On Sleepiness and Writing

Naomi falling asleep over keyboardAm I the only writer out there who regularly falls asleep over her keyboard? Please tell me I’m not.

It goes like this: I’ve carved out a precious hour or two to write, but as soon as I hit a point where I need to stop and think for a moment, which is often very early on because I’m an incredibly painstaking writer and slow thinker, I start nodding off. I may stave off the drowsiness for a while, but eventually I flop face-down on my bed or couch and conk out.

I used to really hate this about my writing self. Every time it happened I’d berate myself for being lazy, lacking focus and discipline, not really taking my work seriously, etc.

Then one day, in a rare moment of non-judgmental clarity, I realized that it was silly to feel bad about these naps. For one thing, there were so many other things in life, including my own life, more deserving of my bad feelings. But besides that, the naps just weren’t a problem. I never fall asleep for very long—ten minutes, sometimes 20. Rarely, half an hour. And then I get up and go back to work, and I’m usually good for another hour at least. Even better, the catnap has often cleared my head, sometimes in a very specific way. I’ll return to my laptop and find that I can now rewrite that convoluted sentence or unstick a plot problem that had bedeviled me just 15 minutes earlier.
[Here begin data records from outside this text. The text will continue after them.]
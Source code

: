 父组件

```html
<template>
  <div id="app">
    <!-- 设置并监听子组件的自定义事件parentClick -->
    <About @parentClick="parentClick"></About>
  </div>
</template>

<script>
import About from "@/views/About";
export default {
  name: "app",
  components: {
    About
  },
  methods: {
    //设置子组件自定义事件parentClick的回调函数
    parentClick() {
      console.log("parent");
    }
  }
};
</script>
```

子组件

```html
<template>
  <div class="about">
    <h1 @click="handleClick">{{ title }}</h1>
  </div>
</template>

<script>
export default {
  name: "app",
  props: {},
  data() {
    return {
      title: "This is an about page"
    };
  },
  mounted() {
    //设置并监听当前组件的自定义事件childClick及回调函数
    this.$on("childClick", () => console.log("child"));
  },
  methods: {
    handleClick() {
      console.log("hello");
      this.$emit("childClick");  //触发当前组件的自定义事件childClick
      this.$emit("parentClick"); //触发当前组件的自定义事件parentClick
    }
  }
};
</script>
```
I know that one reason I end up sleepy when I write is that I sleep so poorly at night. I’m a lifelong, card-carrying insomniac, and please resist the urge to put your favorite insomnia cure in the comments below because whatever it is, I know about it. One result of nighttime sleeplessness is daytime sleepiness, of course. And when this sleepiness hits, it’s sometimes so strong and unignorable I wonder a bit resentfully why I can’t feel this way at night when I’m supposed to. I find myself wishing I could bottle that sensation and ingest it when I need to sleep. And then I think, Wait, they have bottled that sensation—it’s called Ambien.

But I digress.

The point is that I’ve come to accept these catnaps as something I need in order to function with my particular and peculiar wiring. I’m very fortunate in having the sort of life where I can surrender to that occasional sleepiness without, you know, being fired or endangering people.

But I’ve also begun to actually welcome the naps as part of my “creative process.” (I’m putting “creative process” in quotes so you know I know that that term is corny and unhip and also because in all honesty I don’t know that it’s really a “process” as such, and even if it is, whether it’s really so different from other, less obviously “creative” processes in my life.)

This writing-related sleepiness never comes over me when I’m humming along in one of those rare “flow” states where I’m lost in my work and unaware of the passage of time and my fingers are tapping away at the keyboard and all of that pseudo-genius-y stuff. The sleepiness comes when I’m not lost in my work and the work is just work and the seconds are ticking by audibly and I can also hear the neighbor’s dog and I’m fighting the urge to check Facebook again and I have no idea what the next word should be because this project I’m embarked on actually sucks and what the hell am I doing here anyway pretending I can write. That’s when I get sleepy.

I used to get mad at myself when this happened and add guilt about falling asleep to the voices of self-doubt and recrimination already buzzing around in my head. No longer. I just crash for ten or fifteen minutes, and when I wake up—all better. Well, okay, maybe not all better. But a lot better. And as often as not, whatever thorny issue had sent me into that somnolent tailspin in the first place has either resolved itself or become less daunting. Occasionally—only occasionally, mind you—I’ve actually been aware of fixing a narrative problem in my head while I nap.

One of my favorite websites in all the world is Maria Popova’s Brain Pickings. She has several good entries on sleep there, but I especially like this one about Thomas Edison and sleep. Edison apparently liked to inveigh against sleep as a time-waster and bragged about sleeping very little every night, but he also napped a lot, and there are several terrific photos, like the one I’ve linked to here, of the great inventor catnapping. Genius at rest, genius at work!

Thomas Edison napping in the Blue Ridge Mountains, 1921. (Image: Bettman/Corbis via TIME)

Before I wish you all sweet dreams, I want to let you know about some events/teaching gigs I’m doing over the next few months. My Events page lists some upcoming appearances in Los Angeles, San Francisco, and New York.

I’m also teaching in the Sacramento area this spring and summer. My friend, writer Valerie Fioravanti, has created a terrific series of weekend Master Classes. I’m incredibly honored to be teaching one in Sacramento on June 11 & 12. And for Davis, CA-area writers, I’m also running a multi-genre Writing Salon this summer at the Davis Arts Center. Please check them out and spread the word!

And now I will wish you all every creativity-boosting nap you ever need.